(Saved data entries):
++++

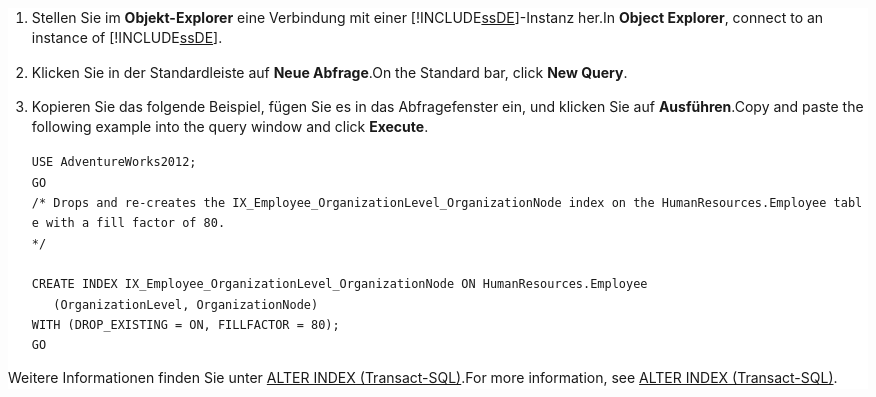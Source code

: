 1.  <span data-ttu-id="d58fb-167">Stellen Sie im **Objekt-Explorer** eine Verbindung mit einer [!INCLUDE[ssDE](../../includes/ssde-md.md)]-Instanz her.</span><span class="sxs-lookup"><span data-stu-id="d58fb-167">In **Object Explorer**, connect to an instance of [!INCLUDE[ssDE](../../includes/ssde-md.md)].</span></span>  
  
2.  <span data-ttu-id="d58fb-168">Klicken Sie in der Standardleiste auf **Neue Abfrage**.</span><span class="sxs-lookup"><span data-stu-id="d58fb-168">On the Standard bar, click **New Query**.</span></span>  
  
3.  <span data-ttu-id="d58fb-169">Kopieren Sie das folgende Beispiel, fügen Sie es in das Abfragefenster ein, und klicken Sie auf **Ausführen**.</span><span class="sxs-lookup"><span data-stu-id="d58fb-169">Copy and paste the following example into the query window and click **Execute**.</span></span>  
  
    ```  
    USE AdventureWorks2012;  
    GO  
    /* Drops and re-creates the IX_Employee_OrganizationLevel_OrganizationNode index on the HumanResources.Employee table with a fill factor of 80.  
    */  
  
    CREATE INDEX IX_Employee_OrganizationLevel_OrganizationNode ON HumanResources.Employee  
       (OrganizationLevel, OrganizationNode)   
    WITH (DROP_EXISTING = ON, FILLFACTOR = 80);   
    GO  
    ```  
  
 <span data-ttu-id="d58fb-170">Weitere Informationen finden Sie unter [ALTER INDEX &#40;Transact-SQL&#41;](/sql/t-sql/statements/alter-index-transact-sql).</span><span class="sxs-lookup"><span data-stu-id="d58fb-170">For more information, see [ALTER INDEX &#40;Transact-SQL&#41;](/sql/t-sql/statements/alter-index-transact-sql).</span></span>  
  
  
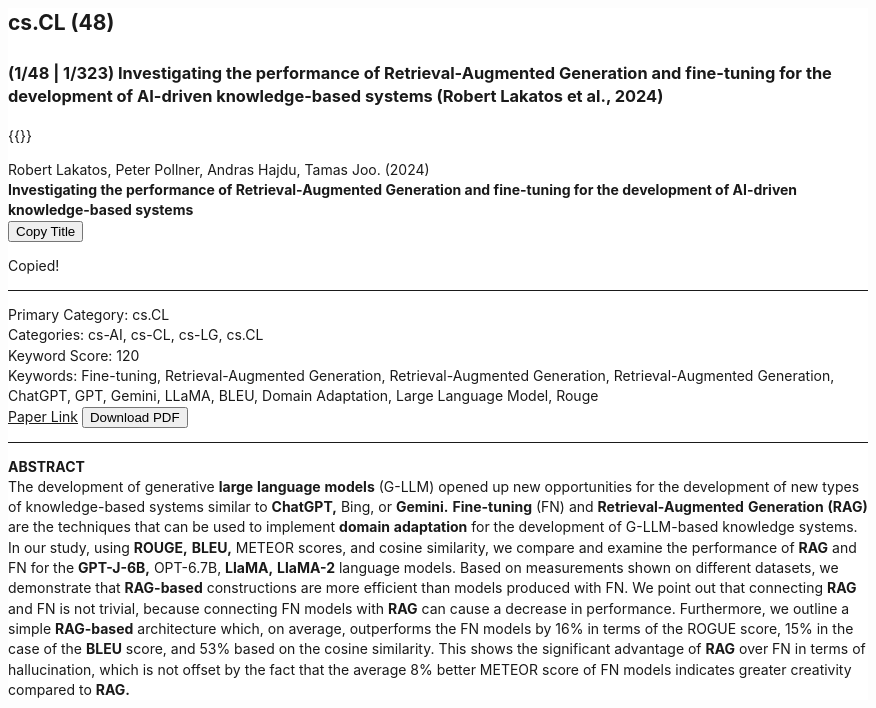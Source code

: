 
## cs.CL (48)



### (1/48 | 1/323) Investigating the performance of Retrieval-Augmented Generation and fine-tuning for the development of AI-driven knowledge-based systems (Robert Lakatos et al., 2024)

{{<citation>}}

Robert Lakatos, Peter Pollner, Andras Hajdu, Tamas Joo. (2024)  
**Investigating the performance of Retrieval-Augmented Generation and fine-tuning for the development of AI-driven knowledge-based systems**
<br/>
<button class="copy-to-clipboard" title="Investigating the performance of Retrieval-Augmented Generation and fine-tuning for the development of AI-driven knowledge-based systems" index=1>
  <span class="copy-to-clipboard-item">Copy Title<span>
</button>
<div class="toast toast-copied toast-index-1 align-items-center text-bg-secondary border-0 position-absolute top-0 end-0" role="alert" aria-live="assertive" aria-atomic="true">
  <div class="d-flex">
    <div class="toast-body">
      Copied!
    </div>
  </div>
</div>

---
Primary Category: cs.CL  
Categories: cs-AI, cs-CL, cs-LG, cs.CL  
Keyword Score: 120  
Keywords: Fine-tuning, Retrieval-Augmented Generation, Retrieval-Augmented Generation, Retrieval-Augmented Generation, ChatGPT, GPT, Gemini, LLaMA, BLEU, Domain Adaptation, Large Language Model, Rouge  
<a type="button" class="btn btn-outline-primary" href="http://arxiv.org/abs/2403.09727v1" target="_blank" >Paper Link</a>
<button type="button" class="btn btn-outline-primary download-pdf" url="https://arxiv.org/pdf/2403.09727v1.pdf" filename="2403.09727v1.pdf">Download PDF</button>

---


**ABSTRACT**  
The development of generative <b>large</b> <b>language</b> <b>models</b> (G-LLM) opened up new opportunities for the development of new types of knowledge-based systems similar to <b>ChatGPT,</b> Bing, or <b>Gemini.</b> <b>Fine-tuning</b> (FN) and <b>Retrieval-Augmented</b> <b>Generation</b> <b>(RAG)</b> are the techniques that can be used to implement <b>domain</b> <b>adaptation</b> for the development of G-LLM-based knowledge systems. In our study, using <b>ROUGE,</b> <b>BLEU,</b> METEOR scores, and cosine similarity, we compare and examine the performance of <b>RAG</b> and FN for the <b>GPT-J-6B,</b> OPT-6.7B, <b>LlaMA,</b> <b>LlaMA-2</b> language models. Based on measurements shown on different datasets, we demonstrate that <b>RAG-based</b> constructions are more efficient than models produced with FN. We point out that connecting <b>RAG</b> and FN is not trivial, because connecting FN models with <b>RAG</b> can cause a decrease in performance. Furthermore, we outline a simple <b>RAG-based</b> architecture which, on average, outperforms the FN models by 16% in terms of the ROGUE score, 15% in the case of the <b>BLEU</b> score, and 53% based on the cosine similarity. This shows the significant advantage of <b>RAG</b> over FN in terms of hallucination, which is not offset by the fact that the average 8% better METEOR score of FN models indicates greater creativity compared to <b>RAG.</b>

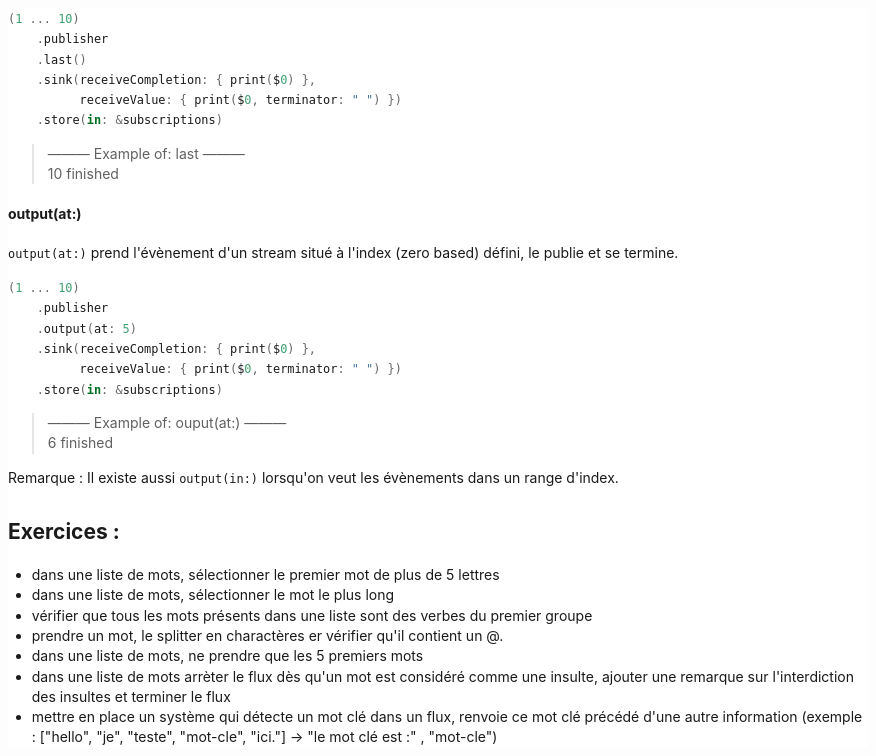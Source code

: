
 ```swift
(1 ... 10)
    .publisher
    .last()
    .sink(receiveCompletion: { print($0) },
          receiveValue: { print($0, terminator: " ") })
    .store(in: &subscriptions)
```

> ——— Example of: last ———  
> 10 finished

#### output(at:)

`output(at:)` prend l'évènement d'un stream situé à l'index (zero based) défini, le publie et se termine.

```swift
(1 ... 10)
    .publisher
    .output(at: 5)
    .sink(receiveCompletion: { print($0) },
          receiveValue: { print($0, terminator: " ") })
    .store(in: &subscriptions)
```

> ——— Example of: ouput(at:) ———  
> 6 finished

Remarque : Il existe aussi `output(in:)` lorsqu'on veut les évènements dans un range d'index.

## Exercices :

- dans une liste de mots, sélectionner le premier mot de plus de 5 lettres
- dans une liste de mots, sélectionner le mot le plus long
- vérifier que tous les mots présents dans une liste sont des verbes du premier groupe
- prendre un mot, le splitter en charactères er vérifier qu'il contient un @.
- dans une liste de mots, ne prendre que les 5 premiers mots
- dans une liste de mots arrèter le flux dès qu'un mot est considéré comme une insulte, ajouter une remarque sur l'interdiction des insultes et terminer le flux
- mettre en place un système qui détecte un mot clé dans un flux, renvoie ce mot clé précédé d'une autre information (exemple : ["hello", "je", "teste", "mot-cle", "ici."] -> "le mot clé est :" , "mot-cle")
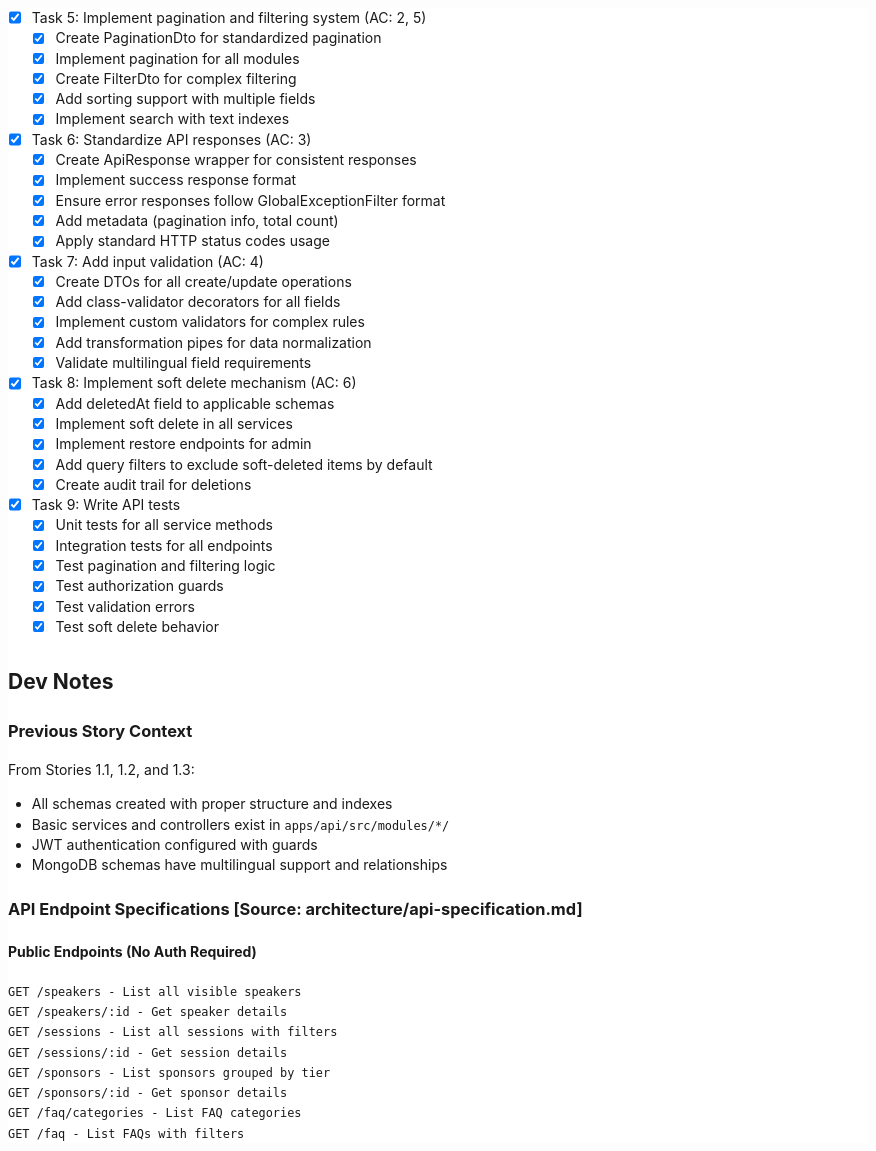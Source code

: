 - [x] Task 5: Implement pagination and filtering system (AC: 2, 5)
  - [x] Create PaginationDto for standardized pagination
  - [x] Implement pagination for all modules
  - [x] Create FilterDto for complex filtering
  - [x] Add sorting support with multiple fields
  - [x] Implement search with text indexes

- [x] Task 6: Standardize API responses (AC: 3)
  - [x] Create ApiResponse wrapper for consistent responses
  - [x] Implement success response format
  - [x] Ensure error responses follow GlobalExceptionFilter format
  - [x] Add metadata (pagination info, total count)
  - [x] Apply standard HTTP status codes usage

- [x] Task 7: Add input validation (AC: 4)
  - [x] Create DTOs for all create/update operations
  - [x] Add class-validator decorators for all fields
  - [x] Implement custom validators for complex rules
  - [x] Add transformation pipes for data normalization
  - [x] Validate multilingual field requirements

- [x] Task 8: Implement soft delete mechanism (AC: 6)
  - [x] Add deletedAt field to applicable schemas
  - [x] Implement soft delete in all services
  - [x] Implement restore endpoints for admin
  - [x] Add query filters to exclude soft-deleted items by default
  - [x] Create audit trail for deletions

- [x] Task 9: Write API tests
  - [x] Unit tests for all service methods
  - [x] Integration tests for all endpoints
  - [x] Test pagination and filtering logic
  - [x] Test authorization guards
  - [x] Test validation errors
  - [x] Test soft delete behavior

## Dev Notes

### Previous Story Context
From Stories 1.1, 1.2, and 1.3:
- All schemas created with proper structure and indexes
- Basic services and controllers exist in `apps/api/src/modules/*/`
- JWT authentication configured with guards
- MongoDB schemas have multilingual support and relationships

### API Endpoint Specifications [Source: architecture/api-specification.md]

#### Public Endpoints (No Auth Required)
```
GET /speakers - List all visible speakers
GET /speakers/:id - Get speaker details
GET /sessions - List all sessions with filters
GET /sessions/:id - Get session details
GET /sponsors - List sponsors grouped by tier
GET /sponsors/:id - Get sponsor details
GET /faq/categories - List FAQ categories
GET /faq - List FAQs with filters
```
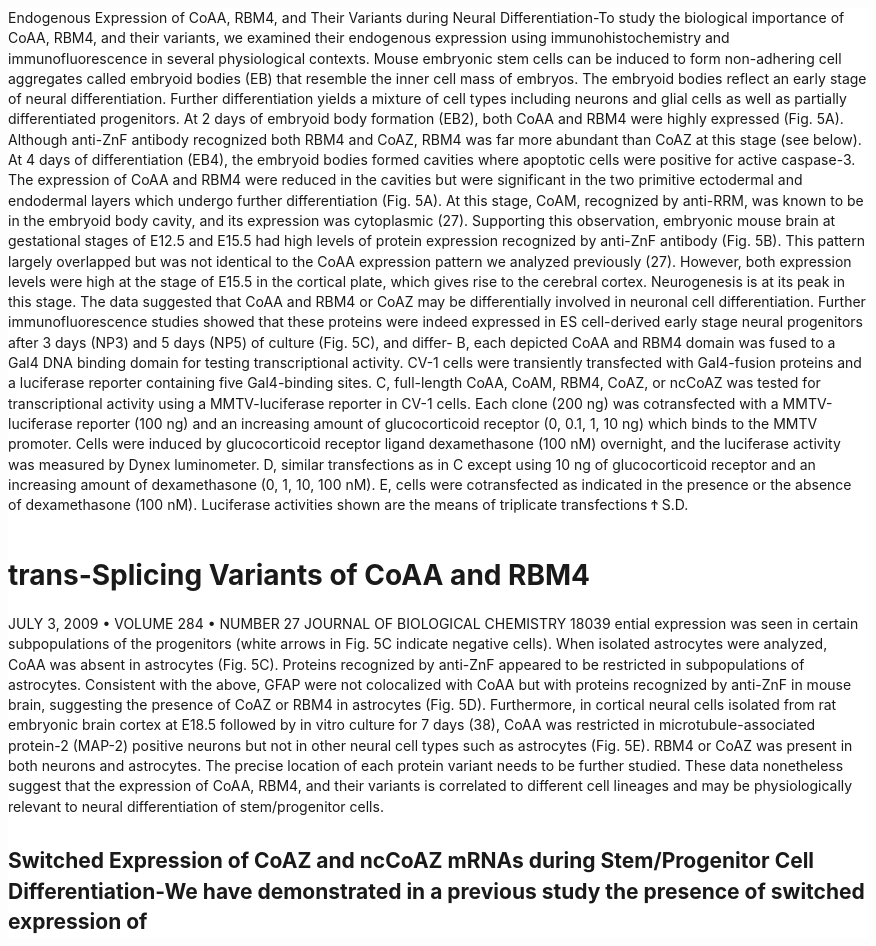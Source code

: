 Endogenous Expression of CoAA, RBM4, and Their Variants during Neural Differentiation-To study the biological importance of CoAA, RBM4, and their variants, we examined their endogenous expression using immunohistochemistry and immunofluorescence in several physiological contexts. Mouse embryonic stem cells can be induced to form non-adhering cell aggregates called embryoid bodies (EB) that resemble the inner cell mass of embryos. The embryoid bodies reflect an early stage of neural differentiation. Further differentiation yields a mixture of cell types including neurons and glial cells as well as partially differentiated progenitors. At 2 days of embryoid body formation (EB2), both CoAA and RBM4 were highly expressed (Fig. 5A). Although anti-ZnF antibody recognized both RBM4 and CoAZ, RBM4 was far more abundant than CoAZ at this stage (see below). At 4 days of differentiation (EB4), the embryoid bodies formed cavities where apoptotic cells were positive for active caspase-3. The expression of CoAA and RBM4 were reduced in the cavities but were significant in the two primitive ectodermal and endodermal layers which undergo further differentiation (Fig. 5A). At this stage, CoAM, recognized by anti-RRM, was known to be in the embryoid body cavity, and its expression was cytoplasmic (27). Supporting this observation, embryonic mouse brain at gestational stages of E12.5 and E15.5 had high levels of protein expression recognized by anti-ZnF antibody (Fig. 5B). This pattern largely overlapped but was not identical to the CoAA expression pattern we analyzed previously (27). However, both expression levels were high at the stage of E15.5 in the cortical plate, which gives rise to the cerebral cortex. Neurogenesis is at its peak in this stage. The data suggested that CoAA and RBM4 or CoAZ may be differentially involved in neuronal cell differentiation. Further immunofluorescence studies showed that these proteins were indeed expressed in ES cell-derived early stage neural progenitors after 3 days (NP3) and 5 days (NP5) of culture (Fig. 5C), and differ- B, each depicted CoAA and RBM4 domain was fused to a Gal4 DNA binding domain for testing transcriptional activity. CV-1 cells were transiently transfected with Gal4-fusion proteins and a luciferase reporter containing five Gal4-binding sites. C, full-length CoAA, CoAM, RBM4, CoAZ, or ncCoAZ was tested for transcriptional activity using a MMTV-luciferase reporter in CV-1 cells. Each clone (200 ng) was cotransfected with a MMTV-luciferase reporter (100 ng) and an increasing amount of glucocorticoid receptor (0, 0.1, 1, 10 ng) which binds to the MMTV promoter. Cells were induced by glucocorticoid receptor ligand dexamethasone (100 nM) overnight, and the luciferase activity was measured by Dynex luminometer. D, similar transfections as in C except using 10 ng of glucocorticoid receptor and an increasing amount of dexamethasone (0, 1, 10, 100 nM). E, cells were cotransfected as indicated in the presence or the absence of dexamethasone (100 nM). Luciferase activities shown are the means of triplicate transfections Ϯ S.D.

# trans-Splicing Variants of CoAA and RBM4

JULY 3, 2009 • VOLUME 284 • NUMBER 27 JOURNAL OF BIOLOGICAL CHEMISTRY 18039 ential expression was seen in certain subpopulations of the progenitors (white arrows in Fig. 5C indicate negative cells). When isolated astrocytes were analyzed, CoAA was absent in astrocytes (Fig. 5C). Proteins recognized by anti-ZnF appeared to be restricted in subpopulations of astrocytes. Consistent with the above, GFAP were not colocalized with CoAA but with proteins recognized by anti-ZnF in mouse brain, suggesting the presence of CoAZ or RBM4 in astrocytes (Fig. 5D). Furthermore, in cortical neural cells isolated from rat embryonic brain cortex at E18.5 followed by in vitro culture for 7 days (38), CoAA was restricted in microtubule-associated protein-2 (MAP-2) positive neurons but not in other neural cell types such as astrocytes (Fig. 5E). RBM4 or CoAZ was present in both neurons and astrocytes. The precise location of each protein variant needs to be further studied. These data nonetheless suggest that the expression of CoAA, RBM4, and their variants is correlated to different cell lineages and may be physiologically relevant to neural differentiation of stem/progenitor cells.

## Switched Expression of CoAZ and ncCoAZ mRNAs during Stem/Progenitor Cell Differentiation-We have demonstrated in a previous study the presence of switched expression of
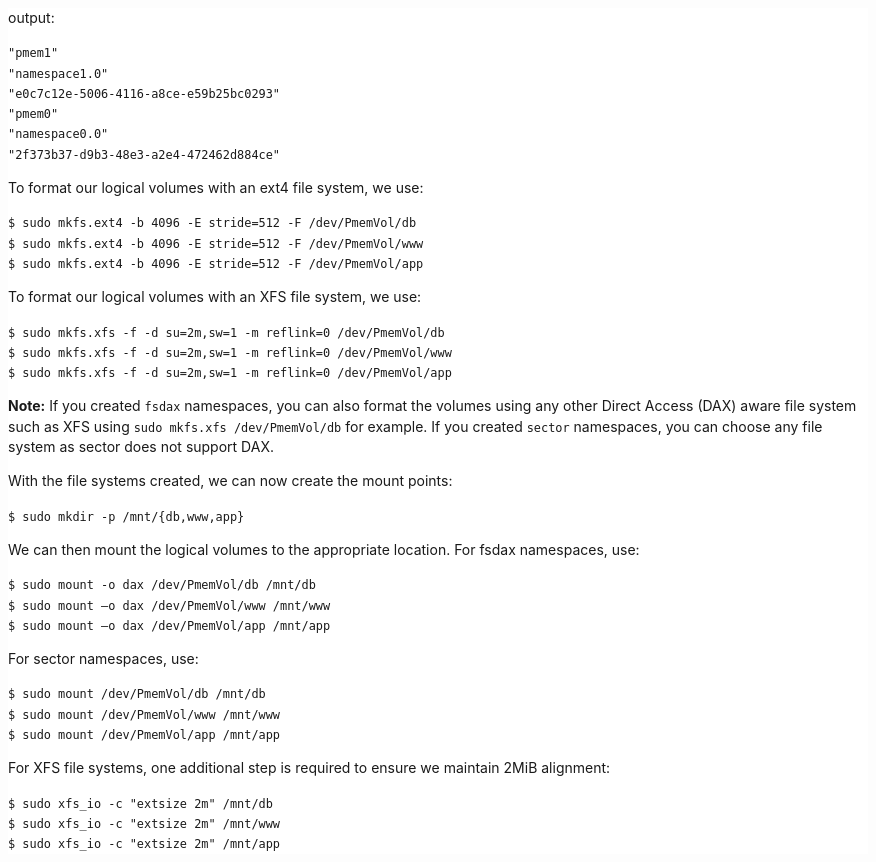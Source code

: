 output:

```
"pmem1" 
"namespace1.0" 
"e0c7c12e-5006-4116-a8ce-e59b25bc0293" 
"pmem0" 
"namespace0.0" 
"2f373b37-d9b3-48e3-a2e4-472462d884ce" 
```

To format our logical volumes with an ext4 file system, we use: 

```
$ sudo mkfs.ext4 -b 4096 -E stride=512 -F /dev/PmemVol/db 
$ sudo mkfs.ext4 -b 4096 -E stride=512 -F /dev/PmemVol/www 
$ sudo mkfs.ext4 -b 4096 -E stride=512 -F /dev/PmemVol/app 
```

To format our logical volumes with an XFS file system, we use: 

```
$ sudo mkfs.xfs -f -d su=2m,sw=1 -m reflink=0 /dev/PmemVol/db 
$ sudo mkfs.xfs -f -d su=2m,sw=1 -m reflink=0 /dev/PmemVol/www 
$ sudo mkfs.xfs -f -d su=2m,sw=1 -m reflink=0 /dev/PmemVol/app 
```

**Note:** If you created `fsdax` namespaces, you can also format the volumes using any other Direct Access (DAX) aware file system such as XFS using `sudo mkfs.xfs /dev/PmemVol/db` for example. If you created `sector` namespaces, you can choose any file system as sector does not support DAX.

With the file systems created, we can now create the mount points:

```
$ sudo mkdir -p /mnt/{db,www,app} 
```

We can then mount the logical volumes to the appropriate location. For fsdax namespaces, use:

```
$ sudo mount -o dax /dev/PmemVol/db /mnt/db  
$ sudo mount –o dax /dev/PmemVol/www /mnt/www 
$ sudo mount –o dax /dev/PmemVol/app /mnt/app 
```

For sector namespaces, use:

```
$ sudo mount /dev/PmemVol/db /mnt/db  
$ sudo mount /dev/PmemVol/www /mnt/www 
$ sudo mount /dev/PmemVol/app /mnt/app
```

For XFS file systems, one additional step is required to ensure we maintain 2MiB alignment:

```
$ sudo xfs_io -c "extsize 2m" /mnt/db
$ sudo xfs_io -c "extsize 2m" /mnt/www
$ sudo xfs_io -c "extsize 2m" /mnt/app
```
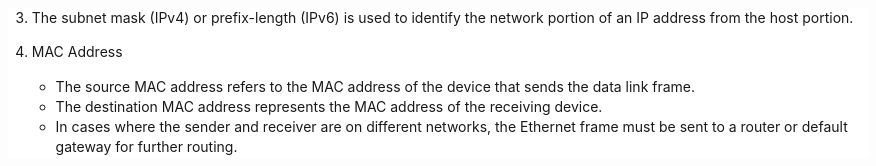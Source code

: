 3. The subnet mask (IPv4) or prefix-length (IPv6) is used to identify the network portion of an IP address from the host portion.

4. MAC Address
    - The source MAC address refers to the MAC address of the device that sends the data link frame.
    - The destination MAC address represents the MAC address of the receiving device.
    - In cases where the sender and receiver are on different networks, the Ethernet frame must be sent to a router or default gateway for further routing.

++++

(Exercise objective): Gather each line of the records holding the string "services".

(Answer to this exercise):
  - [x] Implement soft delete in all services
- Basic services and controllers exist in `apps/api/src/modules/*/`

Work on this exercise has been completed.